Mitt Romney suggests only he can beat Obama

Republican presidential candidate, former Massachusetts Gov. Mitt Romney, addresses the Detroit Economic Club at Ford Field in Detroit, Friday, Feb. 24, 2012. AP

Mitt Romney suggested Friday that he is the only Republican presidential candidate that can beat President Obama in the general election.

Asked after a speech laying out his economic visionin Detroit Friday if he was the best candidate to defeat the president, Romney said, "I don't think if I have the best chance, I think I have the only chance."

Romney then retreated from the comment, saying, "Maybe I'm overstating that a bit."

But later, he said the way to beat Mr. Obama is to nominate someone who has not spent their career in Washington - adding that his rivals for the GOP nomination have done exactly that.

"I think the only way to defeat him is to have someone who runs against him who is very different than he, who can present a clear contrast," he said. "I have not spent my life in Washington."

Romney went on to say that Newt Gingrich and Rick Santorum are "fine fellows, but they spent their careers in Washington. They have as their background the same background [Obama] has."

He added that he has "credibility" on the economy because of his time in the private sector.

"I believe the best way and the only way we really have to get President Obama out of the White House and get someone there who will put Americans back to work with more jobs, less debt and a smaller government is if we nominate someone whose career is not politics, whose lived in the private sector and whose passion is caring for the coming generations," said Romney.

The comments come as the Romney and Santorum campaigns take harsh shots at each other over their economic proposals. In dueling releases Friday, Romney's campaign said Santorum's proposal reflects a "DEFICIT-DOUBLING, WINNER-PICKING, BIG-GOVERNMENT" outlook, while Santorum's camp said Romney's plan reflects ""TAXACHUSETTS ECONOMIC POLICIES."

The two campaigns also traded nasty rhetoric in the wake of Wednesday night's GOP presidential debate, when Santorum discussed his decision to cast votes he did not agree with to help his party while in the Senate.

"Mitt Romney has criticized me for taking one for the Republican team and we all know why, because Mitt Romney's teammates are all Democrats," Santorum said in a release. "It's pretty clear what team Mitt Romney is on when he passed socialized medicine that included $50 dollar abortions - bragged about not lining up with the NRA - appointed liberal activist judges to the Massachusetts bench, and was hanging out at Planned Parenthood events celebrating the pro-choice agenda. No wonder working with a Republican President's team is foreign to Mitt Romney - Mitt's whole career he's been working for liberals."

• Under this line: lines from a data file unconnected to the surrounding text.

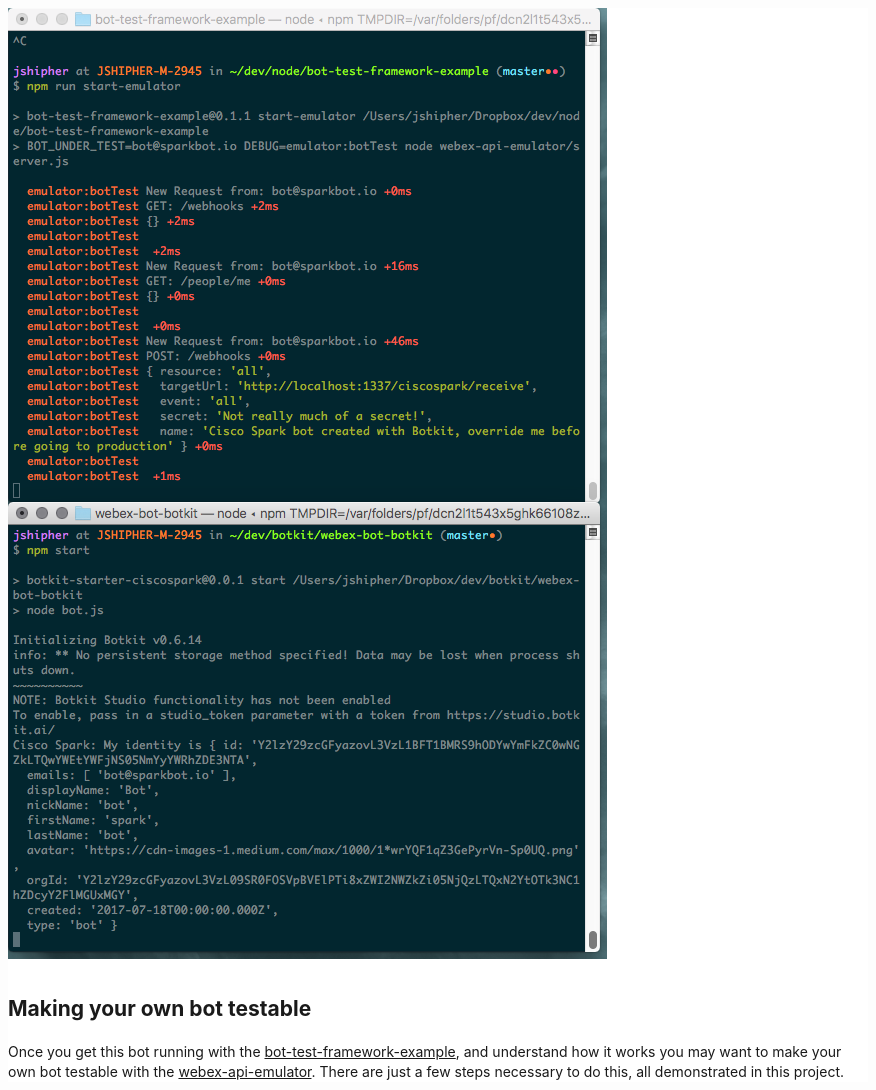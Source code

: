 ![Emulator and Bot Output](startup.png)

## Making your own bot testable
Once you get this bot running with the [bot-test-framework-example](https://github.com/jpjpjp/bot-test-framework-example), and understand how it works you may want to make your own bot testable with the [webex-api-emulator](https://github.com/webex/webex-api-emulator).    There are just a few steps necessary to do this, all demonstrated in this project.
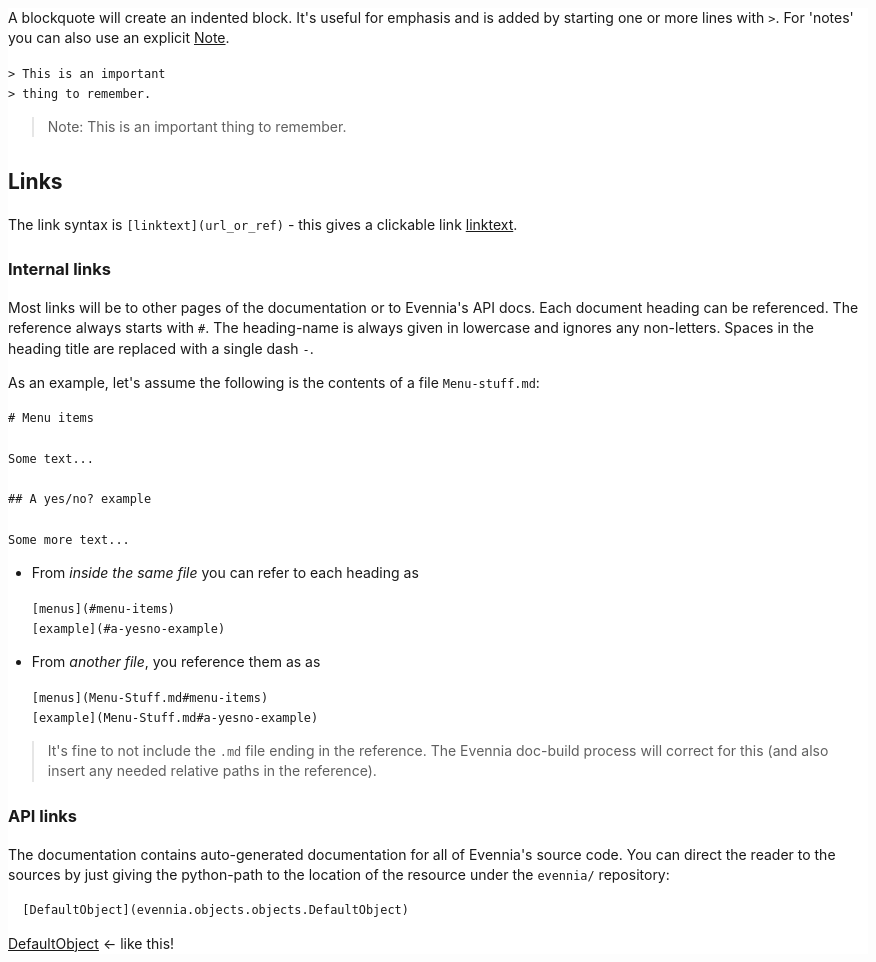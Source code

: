 A blockquote will create an indented block. It's useful for emphasis and is
added by starting one or more lines with `>`. For 'notes' you can also use
an explicit [Note](#note).

```
> This is an important
> thing to remember.
```

> Note: This is an important
> thing to remember.

## Links

The link syntax is `[linktext](url_or_ref)` - this gives a clickable link [linktext](#links).

### Internal links

Most links will be to other pages of the documentation or to Evennia's API docs. Each document 
heading can be referenced. The reference always starts with `#`. The heading-name is always 
given in lowercase and ignores any non-letters. Spaces in the heading title are replaced with 
a single dash `-`.

As an example, let's assume the following is the contents of a file `Menu-stuff.md`:

```
# Menu items 

Some text...

## A yes/no? example

Some more text...
```

- From _inside the same file_ you can refer to each heading as 

      [menus](#menu-items)
      [example](#a-yesno-example)

- From _another file_, you reference them as as 

      [menus](Menu-Stuff.md#menu-items)
      [example](Menu-Stuff.md#a-yesno-example)

> It's fine to not include the `.md` file ending in the reference. The Evennia doc-build process 
> will correct for this (and also insert any needed relative paths in the reference).

### API links 

The documentation contains auto-generated documentation for all of Evennia's source code. You 
can direct the reader to the sources by just giving the python-path to the location of the 
resource under the `evennia/` repository:

      [DefaultObject](evennia.objects.objects.DefaultObject)

[DefaultObject](evennia.objects.objects.DefaultObject)  <- like this! 
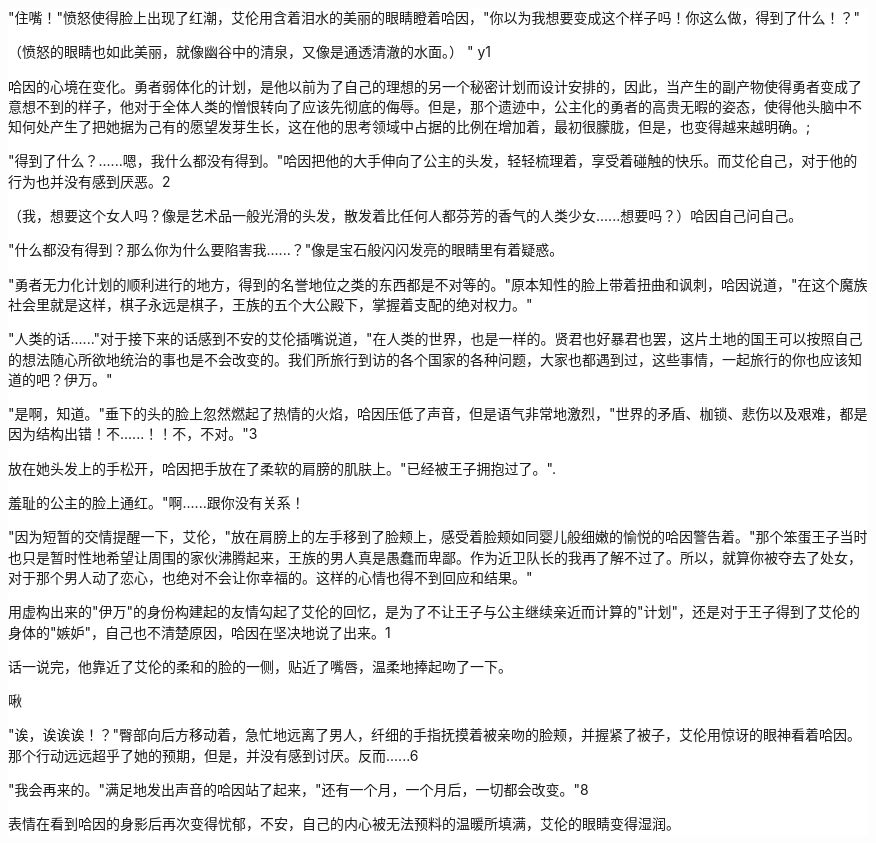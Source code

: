 "住嘴！"愤怒使得脸上出现了红潮，艾伦用含着泪水的美丽的眼睛瞪着哈因，"你以为我想要变成这个样子吗！你这么做，得到了什么！？"



（愤怒的眼睛也如此美丽，就像幽谷中的清泉，又像是通透清澈的水面。） " y1



哈因的心境在变化。勇者弱体化的计划，是他以前为了自己的理想的另一个秘密计划而设计安排的，因此，当产生的副产物使得勇者变成了意想不到的样子，他对于全体人类的憎恨转向了应该先彻底的侮辱。但是，那个遗迹中，公主化的勇者的高贵无暇的姿态，使得他头脑中不知何处产生了把她据为己有的愿望发芽生长，这在他的思考领域中占据的比例在增加着，最初很朦胧，但是，也变得越来越明确。;



"得到了什么？......嗯，我什么都没有得到。"哈因把他的大手伸向了公主的头发，轻轻梳理着，享受着碰触的快乐。而艾伦自己，对于他的行为也并没有感到厌恶。2



（我，想要这个女人吗？像是艺术品一般光滑的头发，散发着比任何人都芬芳的香气的人类少女......想要吗？）哈因自己问自己。



"什么都没有得到？那么你为什么要陷害我......？"像是宝石般闪闪发亮的眼睛里有着疑惑。



"勇者无力化计划的顺利进行的地方，得到的名誉地位之类的东西都是不对等的。"原本知性的脸上带着扭曲和讽刺，哈因说道，"在这个魔族社会里就是这样，棋子永远是棋子，王族的五个大公殿下，掌握着支配的绝对权力。"



"人类的话......"对于接下来的话感到不安的艾伦插嘴说道，"在人类的世界，也是一样的。贤君也好暴君也罢，这片土地的国王可以按照自己的想法随心所欲地统治的事也是不会改变的。我们所旅行到访的各个国家的各种问题，大家也都遇到过，这些事情，一起旅行的你也应该知道的吧？伊万。"



"是啊，知道。"垂下的头的脸上忽然燃起了热情的火焰，哈因压低了声音，但是语气非常地激烈，"世界的矛盾、枷锁、悲伤以及艰难，都是因为结构出错！不......！！不，不对。"3



放在她头发上的手松开，哈因把手放在了柔软的肩膀的肌肤上。"已经被王子拥抱过了。".



羞耻的公主的脸上通红。"啊......跟你没有关系！



"因为短暂的交情提醒一下，艾伦，"放在肩膀上的左手移到了脸颊上，感受着脸颊如同婴儿般细嫩的愉悦的哈因警告着。"那个笨蛋王子当时也只是暂时性地希望让周围的家伙沸腾起来，王族的男人真是愚蠢而卑鄙。作为近卫队长的我再了解不过了。所以，就算你被夺去了处女，对于那个男人动了恋心，也绝对不会让你幸福的。这样的心情也得不到回应和结果。"



用虚构出来的"伊万"的身份构建起的友情勾起了艾伦的回忆，是为了不让王子与公主继续亲近而计算的"计划"，还是对于王子得到了艾伦的身体的"嫉妒"，自己也不清楚原因，哈因在坚决地说了出来。1



话一说完，他靠近了艾伦的柔和的脸的一侧，贴近了嘴唇，温柔地捧起吻了一下。



啾



"诶，诶诶诶！？"臀部向后方移动着，急忙地远离了男人，纤细的手指抚摸着被亲吻的脸颊，并握紧了被子，艾伦用惊讶的眼神看着哈因。那个行动远远超乎了她的预期，但是，并没有感到讨厌。反而......6



"我会再来的。"满足地发出声音的哈因站了起来，"还有一个月，一个月后，一切都会改变。"8



表情在看到哈因的身影后再次变得忧郁，不安，自己的内心被无法预料的温暖所填满，艾伦的眼睛变得湿润。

Shot back Gail Gitcho, Romney's communications director: "Rick Santorum is a Washington insider who is lashing out at Mitt Romney because he had a terrible debate performance. Back in 2008, Sen. Santorum endorsed Mitt Romney for president because of Mitt's 'conservative' record. Now, Rick's changed his tune. This sounds like another case of Rick Santorum abandoning his principles for his own political advantage."